I've wanted to blog again and yet, it hasn't happened for a very long time.  It is too long of a story to talk about what happened to my time.  The short story is I had a job and it was too consuming, too overwhelming, too upsetting and I left.

So now, I'm at a crossroads yet again in my life, wondering what to do next and what will work for me.  I was so unhappy for so long that I don't want a repeat of that experience.  I had days when I cried and just felt so utterly alone, desperate to have something, to feel more positive and it wasn't happening.  I had moments when I felt like I was suffocating, just alone with my thoughts.  I would come home, be surrounded by two other people and still feel utterly empty.  Days turned into weeks and then months.  I realise that is deeply personal, all of this but maybe you'll understand...sometimes you just have to walk away.

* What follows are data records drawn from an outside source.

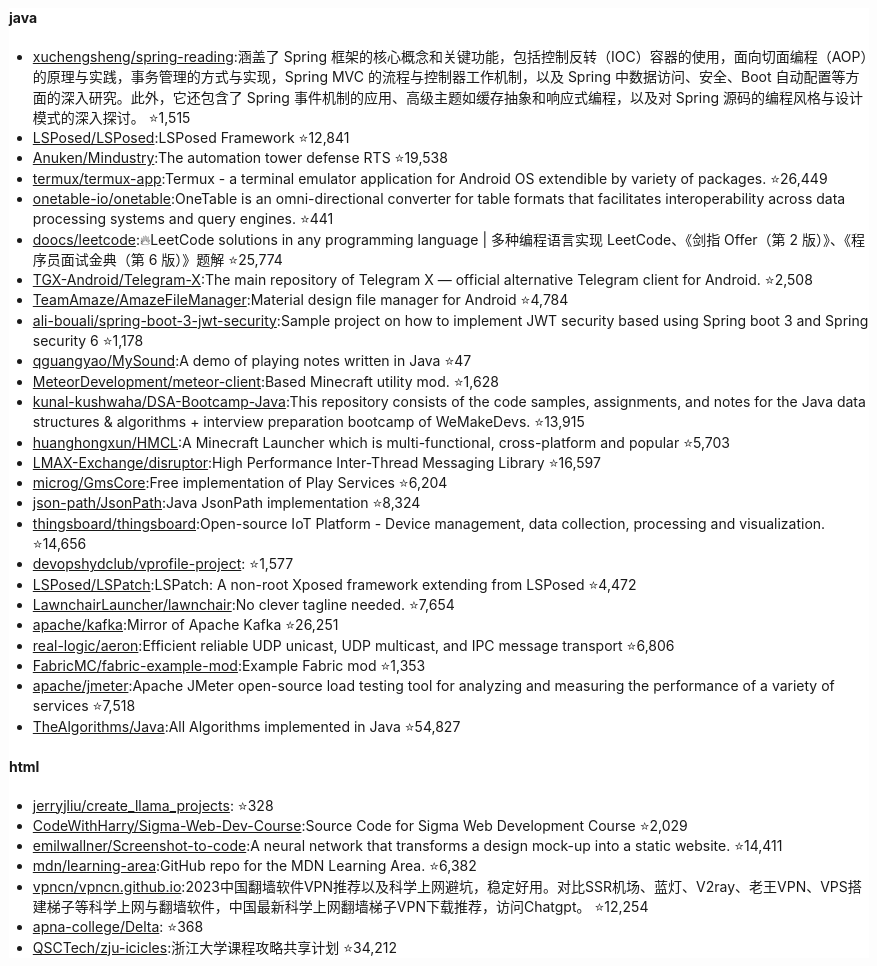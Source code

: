 #### java
* [xuchengsheng/spring-reading](https://github.com/xuchengsheng/spring-reading):涵盖了 Spring 框架的核心概念和关键功能，包括控制反转（IOC）容器的使用，面向切面编程（AOP）的原理与实践，事务管理的方式与实现，Spring MVC 的流程与控制器工作机制，以及 Spring 中数据访问、安全、Boot 自动配置等方面的深入研究。此外，它还包含了 Spring 事件机制的应用、高级主题如缓存抽象和响应式编程，以及对 Spring 源码的编程风格与设计模式的深入探讨。 ⭐1,515
* [LSPosed/LSPosed](https://github.com/LSPosed/LSPosed):LSPosed Framework ⭐12,841
* [Anuken/Mindustry](https://github.com/Anuken/Mindustry):The automation tower defense RTS ⭐19,538
* [termux/termux-app](https://github.com/termux/termux-app):Termux - a terminal emulator application for Android OS extendible by variety of packages. ⭐26,449
* [onetable-io/onetable](https://github.com/onetable-io/onetable):OneTable is an omni-directional converter for table formats that facilitates interoperability across data processing systems and query engines. ⭐441
* [doocs/leetcode](https://github.com/doocs/leetcode):🔥LeetCode solutions in any programming language | 多种编程语言实现 LeetCode、《剑指 Offer（第 2 版）》、《程序员面试金典（第 6 版）》题解 ⭐25,774
* [TGX-Android/Telegram-X](https://github.com/TGX-Android/Telegram-X):The main repository of Telegram X — official alternative Telegram client for Android. ⭐2,508
* [TeamAmaze/AmazeFileManager](https://github.com/TeamAmaze/AmazeFileManager):Material design file manager for Android ⭐4,784
* [ali-bouali/spring-boot-3-jwt-security](https://github.com/ali-bouali/spring-boot-3-jwt-security):Sample project on how to implement JWT security based using Spring boot 3 and Spring security 6 ⭐1,178
* [qguangyao/MySound](https://github.com/qguangyao/MySound):A demo of playing notes written in Java ⭐47
* [MeteorDevelopment/meteor-client](https://github.com/MeteorDevelopment/meteor-client):Based Minecraft utility mod. ⭐1,628
* [kunal-kushwaha/DSA-Bootcamp-Java](https://github.com/kunal-kushwaha/DSA-Bootcamp-Java):This repository consists of the code samples, assignments, and notes for the Java data structures & algorithms + interview preparation bootcamp of WeMakeDevs. ⭐13,915
* [huanghongxun/HMCL](https://github.com/huanghongxun/HMCL):A Minecraft Launcher which is multi-functional, cross-platform and popular ⭐5,703
* [LMAX-Exchange/disruptor](https://github.com/LMAX-Exchange/disruptor):High Performance Inter-Thread Messaging Library ⭐16,597
* [microg/GmsCore](https://github.com/microg/GmsCore):Free implementation of Play Services ⭐6,204
* [json-path/JsonPath](https://github.com/json-path/JsonPath):Java JsonPath implementation ⭐8,324
* [thingsboard/thingsboard](https://github.com/thingsboard/thingsboard):Open-source IoT Platform - Device management, data collection, processing and visualization. ⭐14,656
* [devopshydclub/vprofile-project](https://github.com/devopshydclub/vprofile-project): ⭐1,577
* [LSPosed/LSPatch](https://github.com/LSPosed/LSPatch):LSPatch: A non-root Xposed framework extending from LSPosed ⭐4,472
* [LawnchairLauncher/lawnchair](https://github.com/LawnchairLauncher/lawnchair):No clever tagline needed. ⭐7,654
* [apache/kafka](https://github.com/apache/kafka):Mirror of Apache Kafka ⭐26,251
* [real-logic/aeron](https://github.com/real-logic/aeron):Efficient reliable UDP unicast, UDP multicast, and IPC message transport ⭐6,806
* [FabricMC/fabric-example-mod](https://github.com/FabricMC/fabric-example-mod):Example Fabric mod ⭐1,353
* [apache/jmeter](https://github.com/apache/jmeter):Apache JMeter open-source load testing tool for analyzing and measuring the performance of a variety of services ⭐7,518
* [TheAlgorithms/Java](https://github.com/TheAlgorithms/Java):All Algorithms implemented in Java ⭐54,827

#### html
* [jerryjliu/create_llama_projects](https://github.com/jerryjliu/create_llama_projects): ⭐328
* [CodeWithHarry/Sigma-Web-Dev-Course](https://github.com/CodeWithHarry/Sigma-Web-Dev-Course):Source Code for Sigma Web Development Course ⭐2,029
* [emilwallner/Screenshot-to-code](https://github.com/emilwallner/Screenshot-to-code):A neural network that transforms a design mock-up into a static website. ⭐14,411
* [mdn/learning-area](https://github.com/mdn/learning-area):GitHub repo for the MDN Learning Area. ⭐6,382
* [vpncn/vpncn.github.io](https://github.com/vpncn/vpncn.github.io):2023中国翻墙软件VPN推荐以及科学上网避坑，稳定好用。对比SSR机场、蓝灯、V2ray、老王VPN、VPS搭建梯子等科学上网与翻墙软件，中国最新科学上网翻墙梯子VPN下载推荐，访问Chatgpt。 ⭐12,254
* [apna-college/Delta](https://github.com/apna-college/Delta): ⭐368
* [QSCTech/zju-icicles](https://github.com/QSCTech/zju-icicles):浙江大学课程攻略共享计划 ⭐34,212
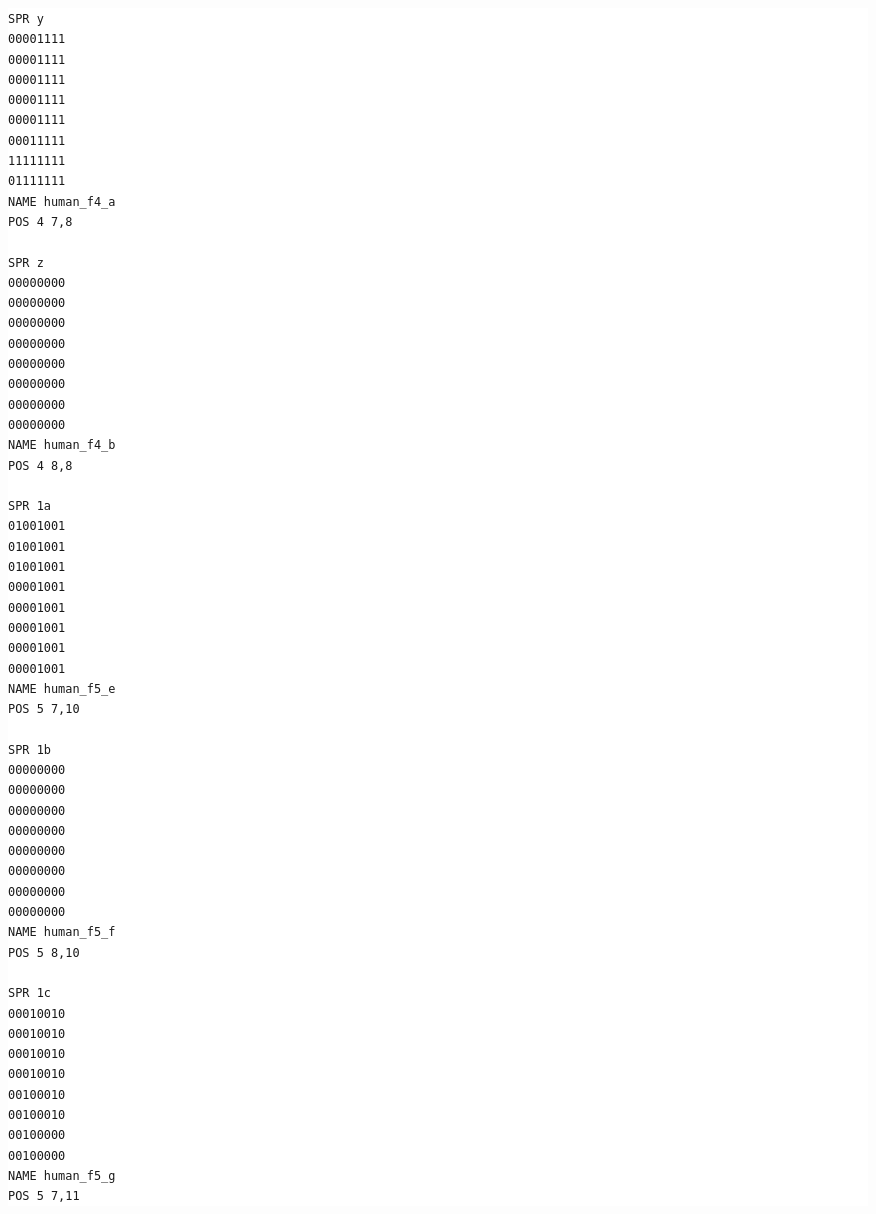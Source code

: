 	SPR y
	00001111
	00001111
	00001111
	00001111
	00001111
	00011111
	11111111
	01111111
	NAME human_f4_a
	POS 4 7,8

	SPR z
	00000000
	00000000
	00000000
	00000000
	00000000
	00000000
	00000000
	00000000
	NAME human_f4_b
	POS 4 8,8

	SPR 1a
	01001001
	01001001
	01001001
	00001001
	00001001
	00001001
	00001001
	00001001
	NAME human_f5_e
	POS 5 7,10

	SPR 1b
	00000000
	00000000
	00000000
	00000000
	00000000
	00000000
	00000000
	00000000
	NAME human_f5_f
	POS 5 8,10

	SPR 1c
	00010010
	00010010
	00010010
	00010010
	00100010
	00100010
	00100000
	00100000
	NAME human_f5_g
	POS 5 7,11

However, out of something bad, something good came out of it.  I knitted a cardigan, I designed it myself and I live in it.  I wanted something that would be a classic style that I would just treasure for years, that would be me.  

Here it is for your viewing pleasure:





I am going to write up the pattern and have it published on raverly where you can buy the  pattern. Not the cardigan as that is my labour of love, it was my sanity, my quiet time away from all the demons in my heart and in my head.  I will give you the link when I finish the pattern.

From now on, between jobs, it will be my creative time, MY time, doing the things that make me remember there is more to life than stress and emptiness.  I feel like I've been stuck in a loop for so long, just going in circles, chasing my tail and I'm just exhausted so wish me luck on my next venture.

Monday, 27 July 2015

Summertime and Creative Pursuits

I haven't been blogging for a very long time.  Real life and my teacher training commitments zapped any energy I had for anything creative for almost a year.  I had zero energy and for the winter, life was literally, teaching on my teaching placement, preparing for my lesson, doing university and little else.  My teaching placement was also a regular pain in the backside to get to and it meant I was out of the house for 6:15am five days a week.  I had so much to work to do that none of my school holidays felt like holidays, just extensions of lesson planning, preparing my teacher training portfolio and working on university work...the only difference was I could do it from the comfort of my own home.  However, there was a light at the end of the tunnel and I am now officially a computer science teacher in Secondary Education.  Hooray!  

I do have things to prepare for over the course of the summer but for me, there is something ever so nice about having free time.  I almost forgot what that was.  So far, I've made 4 tops for myself, done a vine lino print and I'm currently sat here with a nearly complete cardigan on my lap.  I'm currently piecing it together and I will no doubt have to watch some youtube tutorial on how to do the neckline. How did I ever learn anything before the days of youtube videos?  They are my problem solvers videos to any things that don't make sense or I do not understand in sewing or knitting patterns.



Owl top number one.


Flowered top number two
Here are two pictures of two sleeveless tops I've made.  They only took an afternoon to make.  I have also made a long sleeved and short sleeved version, pictures should eventually follow.  One of the things that has transformed my bad attitude to pattern cutting is a rotary cutter.  How on Earth did I manage before?  It is so much easier and more precise.  I don't think I could ever go back to using scissors to cut out a pattern.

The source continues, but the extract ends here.